Bitcoin is Hope.
When you fall down the Bitcoin rabbit hole, and you really start to 'See the Bow', as it were, you start to believe it can have a positive impact on the world.
But this requires an audacious amount of generosity of spirit. To think that something, some piece of technology can come along and save us? If you say this to someone, you already sound insane. This is partly why orange pilling others can be so challenging.
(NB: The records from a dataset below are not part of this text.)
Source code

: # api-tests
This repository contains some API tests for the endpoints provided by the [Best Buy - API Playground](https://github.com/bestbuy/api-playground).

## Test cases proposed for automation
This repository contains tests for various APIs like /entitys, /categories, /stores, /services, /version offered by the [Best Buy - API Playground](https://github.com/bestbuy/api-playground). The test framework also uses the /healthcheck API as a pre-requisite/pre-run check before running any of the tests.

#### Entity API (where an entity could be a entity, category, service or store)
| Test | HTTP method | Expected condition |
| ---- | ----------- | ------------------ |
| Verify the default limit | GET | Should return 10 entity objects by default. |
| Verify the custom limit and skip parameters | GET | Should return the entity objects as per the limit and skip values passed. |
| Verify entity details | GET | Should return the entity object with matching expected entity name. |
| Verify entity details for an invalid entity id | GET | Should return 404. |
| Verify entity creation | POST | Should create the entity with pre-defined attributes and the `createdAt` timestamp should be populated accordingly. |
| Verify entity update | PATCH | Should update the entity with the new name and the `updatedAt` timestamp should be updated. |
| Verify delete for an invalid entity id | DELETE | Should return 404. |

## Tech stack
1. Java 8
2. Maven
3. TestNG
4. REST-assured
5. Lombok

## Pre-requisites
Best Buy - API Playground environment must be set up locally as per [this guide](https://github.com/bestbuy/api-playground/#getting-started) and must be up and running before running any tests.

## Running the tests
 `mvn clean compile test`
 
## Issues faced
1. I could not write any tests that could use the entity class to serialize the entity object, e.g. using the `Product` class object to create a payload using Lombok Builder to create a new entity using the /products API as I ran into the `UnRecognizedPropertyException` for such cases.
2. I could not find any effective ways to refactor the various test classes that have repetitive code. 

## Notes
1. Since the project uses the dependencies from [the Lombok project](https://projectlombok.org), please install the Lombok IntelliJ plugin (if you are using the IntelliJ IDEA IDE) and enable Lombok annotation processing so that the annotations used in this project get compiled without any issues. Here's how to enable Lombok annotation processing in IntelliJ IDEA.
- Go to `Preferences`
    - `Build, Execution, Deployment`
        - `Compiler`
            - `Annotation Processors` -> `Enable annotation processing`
To believe that humanity can change - and move towards using a system of money that is more fair, more transparent and morally superior takes a huge leap of faith. You have to first of all have spent a lot of time thinking about what the problem is, which already put you in a rare category of people, who care deeply enough about the world to want to improve it. Then you need to be open-minded enough and have such a huge capacity for the suspension of disbelief that you're willing to listen and learn and consider something new. You need to have a plasticity of mental acuity that allows you to imagine a better world. Bitcoiners are imagining a better world with magic internet money. And we sound like fools to the rest of the world.
Jack and the Beanstalk
The fairy-tale of Jack and the Beanstalk is a story about of hope and wanting for a better world. It's also a story about how people who have the audacity to dream are ignored, ridiculed and thought of as fools. In the story the young boy Jack, trades his family's cow for a hand full of "Magic Beans". When he gets home and excitedly explains the trade to his mother she scolds him and throws the beans out the window. But the beans take root and Jack tends to the plants... and they start to grow. Eventually they grow so large that they reach through the clouds and when Jack climbs the beanstalk he finds another world beyond the clouds. A world filled with riches and splendor.
I think this story has a lot of parallels with the story of Bitcoin. Early adopters are putting significant amounts of hard-earned capital into something that the rest of the world thinks is a Ponzi scheme. We must seem as foolish and naïve as poor Jacks mother thought he was. Foolish enough to believe that this magic technology that we traded hard earned savings for will someday grow and thrive and carry us to a world beyond our current reality. That a handful of these "magic internet coins" will someday be worth more than the family cow. Right now, for many of us, It's still just a dream - it's "Pie in the sky". But who knows? Perhaps one day, if we keep building our stacks, keep hodling and tending to our cold-storage coins. Maybe - just maybe, we'll be the one's climbing those bean stalks and finding a world beyond what we currently know.